Select the Best Fruit and Nut Trees for Your Homestead Orchard

Select the best fruit and nut trees for your homestead orchard before you plant! Fruit and nut trees take several years to bear and may produce fruit for years to come. So take some time to research the best varieties of fruits and nuts for your area. Find out what conditions they need and where to plant them for successful harvests!

What are the Best Fruit and Nut Trees For Your Area?

Before you order fruit and nut trees, determine which species will do best on your homestead. Your growing conditions depend on your local plant hardiness zone, microclimates, common pests and diseases in your area, and your soil type.

USDA Plant Hardiness Zone Map
USDA Plant Hardiness Zone Map

USDA Hardiness Zone

Start by finding out what USDA Hardiness Zone you live in with this interactive map. Choose only fruit and nut trees that do well in your hardiness zone. Most gardening catalogs list the proper zones for each variety based on average temperatures and chilling hours.
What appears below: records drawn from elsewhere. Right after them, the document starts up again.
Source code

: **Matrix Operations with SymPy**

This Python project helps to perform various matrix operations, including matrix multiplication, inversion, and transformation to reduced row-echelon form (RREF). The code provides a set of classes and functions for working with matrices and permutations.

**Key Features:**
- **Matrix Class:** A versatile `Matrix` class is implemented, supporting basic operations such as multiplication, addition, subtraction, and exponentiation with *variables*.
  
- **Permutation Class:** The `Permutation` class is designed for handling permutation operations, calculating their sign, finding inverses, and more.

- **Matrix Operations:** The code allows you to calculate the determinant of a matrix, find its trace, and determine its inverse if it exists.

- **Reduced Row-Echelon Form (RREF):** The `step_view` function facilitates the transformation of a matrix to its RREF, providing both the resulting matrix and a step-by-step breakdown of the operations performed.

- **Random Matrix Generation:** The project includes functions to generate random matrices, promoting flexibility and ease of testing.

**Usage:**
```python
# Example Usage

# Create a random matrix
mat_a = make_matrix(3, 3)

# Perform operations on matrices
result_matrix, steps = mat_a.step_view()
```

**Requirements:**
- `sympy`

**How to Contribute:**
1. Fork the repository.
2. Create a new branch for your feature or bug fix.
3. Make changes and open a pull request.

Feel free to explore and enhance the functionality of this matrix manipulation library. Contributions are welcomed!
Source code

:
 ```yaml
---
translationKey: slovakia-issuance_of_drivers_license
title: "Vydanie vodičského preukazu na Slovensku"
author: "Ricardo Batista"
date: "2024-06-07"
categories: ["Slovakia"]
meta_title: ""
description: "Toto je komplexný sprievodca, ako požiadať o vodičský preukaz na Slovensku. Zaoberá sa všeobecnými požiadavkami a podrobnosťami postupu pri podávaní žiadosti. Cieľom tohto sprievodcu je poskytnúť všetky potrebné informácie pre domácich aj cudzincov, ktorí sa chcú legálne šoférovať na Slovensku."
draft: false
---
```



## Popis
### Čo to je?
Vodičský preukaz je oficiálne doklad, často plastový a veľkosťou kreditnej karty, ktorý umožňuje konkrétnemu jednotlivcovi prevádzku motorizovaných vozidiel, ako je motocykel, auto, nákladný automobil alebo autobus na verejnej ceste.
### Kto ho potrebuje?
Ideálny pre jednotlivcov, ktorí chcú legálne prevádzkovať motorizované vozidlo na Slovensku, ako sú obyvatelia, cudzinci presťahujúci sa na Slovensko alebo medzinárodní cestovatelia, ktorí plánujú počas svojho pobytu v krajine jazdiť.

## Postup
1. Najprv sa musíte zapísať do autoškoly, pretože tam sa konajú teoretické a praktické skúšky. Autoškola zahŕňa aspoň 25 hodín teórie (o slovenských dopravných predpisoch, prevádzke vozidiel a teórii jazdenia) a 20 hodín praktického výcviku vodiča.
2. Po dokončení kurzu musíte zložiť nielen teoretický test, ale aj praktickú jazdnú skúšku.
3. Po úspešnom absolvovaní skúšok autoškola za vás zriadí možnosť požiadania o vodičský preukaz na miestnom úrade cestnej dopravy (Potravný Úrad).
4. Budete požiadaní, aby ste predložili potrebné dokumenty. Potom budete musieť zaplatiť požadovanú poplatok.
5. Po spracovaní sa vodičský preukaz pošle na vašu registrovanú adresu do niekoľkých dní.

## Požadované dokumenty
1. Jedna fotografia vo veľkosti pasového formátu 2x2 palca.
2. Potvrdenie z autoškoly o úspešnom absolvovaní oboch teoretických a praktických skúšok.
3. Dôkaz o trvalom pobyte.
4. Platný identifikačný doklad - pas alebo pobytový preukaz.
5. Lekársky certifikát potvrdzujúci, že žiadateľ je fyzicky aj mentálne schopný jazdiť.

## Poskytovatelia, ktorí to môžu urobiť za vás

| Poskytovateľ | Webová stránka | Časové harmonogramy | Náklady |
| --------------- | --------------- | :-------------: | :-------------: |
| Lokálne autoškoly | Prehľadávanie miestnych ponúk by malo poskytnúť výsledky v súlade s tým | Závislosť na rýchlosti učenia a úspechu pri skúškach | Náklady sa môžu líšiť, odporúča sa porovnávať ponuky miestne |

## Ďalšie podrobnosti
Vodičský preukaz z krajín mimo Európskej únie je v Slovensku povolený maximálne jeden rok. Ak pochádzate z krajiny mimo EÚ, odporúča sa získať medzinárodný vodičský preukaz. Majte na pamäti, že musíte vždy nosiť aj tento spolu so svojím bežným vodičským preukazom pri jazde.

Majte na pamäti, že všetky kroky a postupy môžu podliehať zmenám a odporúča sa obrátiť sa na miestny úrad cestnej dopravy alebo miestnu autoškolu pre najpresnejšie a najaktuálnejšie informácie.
pear tree - choose the best fruits for your homestead
Some fruit trees, such as pears, require a minimum number of chiliing hours to flower in spring.

Chilling Hours

Some fruits and nuts need a minimum of chilling hours (temperatures between 32 and 45 degrees Fahrenheit) to produce a harvest each season. Fruit and nut trees with low chilling requirements (fewer hours of cold) produce better in warmer climates. Some, such as citrus, do not need chilling hours and won’t survive in colder climates unless they are grown indoors. If you often have late frosts, try to choose varieties that need more chilling hours to help prevent frost damage to flowers.

These espaliered fruit trees have a warmer microclimate, due to the brick wall that holds heat.

Microclimates

Microclimates are areas on your property that have a variety of different growing conditions. Factors that cause these variations include exposure to wind and sun, low lying areas vs high ground, and heat ‘sinks’ such as a concrete wall that absorbs warmth and holds it. You will find warmer temperatures and less wind next to the south side of your home’s foundation, for example. This will be a much better location for a frost-tender tree compared to planting it at the top of an exposed hill.

test your soil before planting fruit trees

Soil Conditions

Check the soil structure and ph before planting fruit and nut trees. Is the soil sandy, loamy, or heavy clay? Sandy soil will drain quickly and is better for most fruits and nuts. Heavy clay will hold moisture and is not suitable for many species. Most fruit trees prefer a fairly neutral ph. If your soil is very acidic or alkaline, you may wish to grow dwarf trees in containers.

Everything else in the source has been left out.